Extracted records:
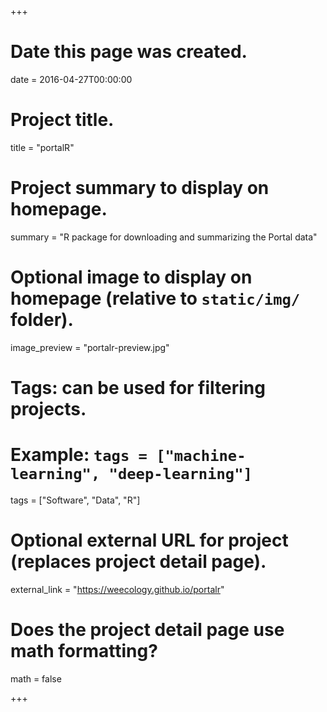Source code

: +++
# Date this page was created.
date = 2016-04-27T00:00:00

# Project title.
title = "portalR"

# Project summary to display on homepage.
summary = "R package for downloading and summarizing the Portal data"

# Optional image to display on homepage (relative to `static/img/` folder).
image_preview = "portalr-preview.jpg"

# Tags: can be used for filtering projects.
# Example: `tags = ["machine-learning", "deep-learning"]`
tags = ["Software", "Data", "R"]

# Optional external URL for project (replaces project detail page).
external_link = "https://weecology.github.io/portalr"

# Does the project detail page use math formatting?
math = false

+++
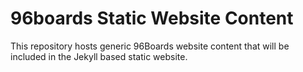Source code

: # 96boards Static Website Content

This repository hosts generic 96Boards website content that will be included in the Jekyll based static website.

Prompt:
The lines from the one holding "date = 2016-04-27T00:00:00" through the end of the entries are to be transcribed exactly, both ends included, with the pictures left out.

Task result:
date = 2016-04-27T00:00:00

# Project title.
title = "portalR"

# Project summary to display on homepage.
summary = "R package for downloading and summarizing the Portal data"

# Optional image to display on homepage (relative to `static/img/` folder).
image_preview = "portalr-preview.jpg"

# Tags: can be used for filtering projects.
# Example: `tags = ["machine-learning", "deep-learning"]`
tags = ["Software", "Data", "R"]

# Optional external URL for project (replaces project detail page).
external_link = "https://weecology.github.io/portalr"

# Does the project detail page use math formatting?
math = false

+++
Source code

: # 96boards Static Website Content

This repository hosts generic 96Boards website content that will be included in the Jekyll based static website.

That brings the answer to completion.